Tetangga kami yang bekerja di panti asuhan yang berkantor pusat di kawasan Kramat, Jakarta Pusat, ini agak unik. Mereka cukup dermawan di lingkungan kami. Ketika ada acara perlombaan 17 Agustusan, hadiah untuk para pemenang lomba difasilitasi oleh pasangan ini. Mulai handuk, sabun, dan beberapa keperluan sehari-hari yang dihadiahkan kepada anak sekitar komplek dan anak kampung sekitar. Bahkan logistik pun keluar dari rumah tangga pasangan pengelola cabang panti asuhan ini.

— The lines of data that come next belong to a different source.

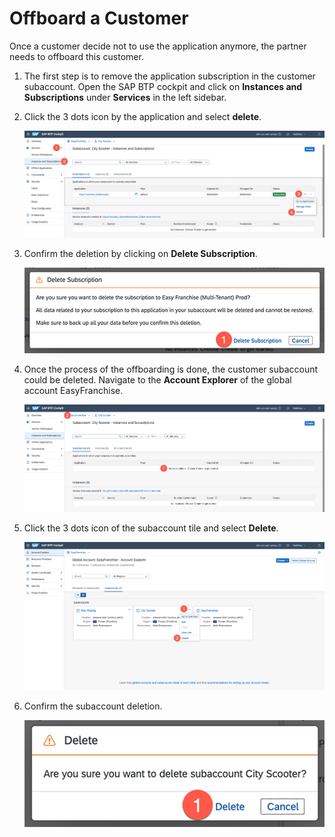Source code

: # Offboard a Customer
Once a customer decide not to use the application anymore, the partner needs to offboard this customer.

1. The first step is to remove the application subscription in the customer subaccount. Open the SAP BTP cockpit and click on **Instances and Subscriptions** under **Services** in the left sidebar. 

1. Click the 3 dots icon by the application and select **delete**.

   ![](images/delete-subscription-01.png)

1. Confirm the deletion by clicking on **Delete Subscription**.
   
   ![](images/delete-subscription-02.png)

1. Once the process of the offboarding is done, the customer subaccount could be deleted. Navigate to the **Account Explorer** of the global account EasyFranchise.
   
   ![](images/delete-subscription-03.png)

1. Click the 3 dots icon of the subaccount tile and select **Delete**.

   ![](images/delete-subaccount.png)
   
1. Confirm the subaccount deletion.
   
   ![](images/delete-subaccount-02.png)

Ada juga sebuah masjid, yang ketika kami datang ke komplek itu terbengkalai, baru terpancang fondasi disekelilingnya, sebagai penghuni baru penulis berusaha berbuat baik dengan melakukan inisiatif melanjutkan pembangunan kembali. Pasangan ini cukup aktif dan seakan berlomba tak mau kalah dengan tetangga lain yang menyumbangkan hartanya untuk pembangunan masjid itu. Intinya mereka tidak mau kalah dengan yang lain dalam hal berbuat kebaikan.

Dengan kata lain, tetangga sekitar pun terinspirasi untuk berderma dan berbuat kebaikan. Bahkan penduduk asli (baca: pribumi) pun terbuai dengan perbuatan baik dan semangatnya berlomba berbuat kebaikan.

Dari segi finansial pun tetanggaku ini cukup makmur dan berkecukupan. Ketika para tetangga bertamu pun semua kebutuhan pokok pun ada di rumah itu. Sebagai tamu, para tetangga cukup dimanjakan. Bahkan ketika anak pertamaku, sepekan sebelum lahir, kami sudah dihadiahi selimut yang biasanya dipakai untuk dewasa. Hadiah untuk putra pertamaku tak tanggung-tanggung selimut untuk dewasa, bukan untuk bayi.

*****

Setelah kami tinggal di komplek itu sekitar 2 tahun, kami mendapat kabar bahwa istri tetanggaku itu sakit diabetes, dan dirawat disebuah rumah sakit di Bogor. Ada sekitar dua pekan di rumah sakit sebelum akhirnya meninggal dunia lalu dikubur di kampung di Jawa Tengah.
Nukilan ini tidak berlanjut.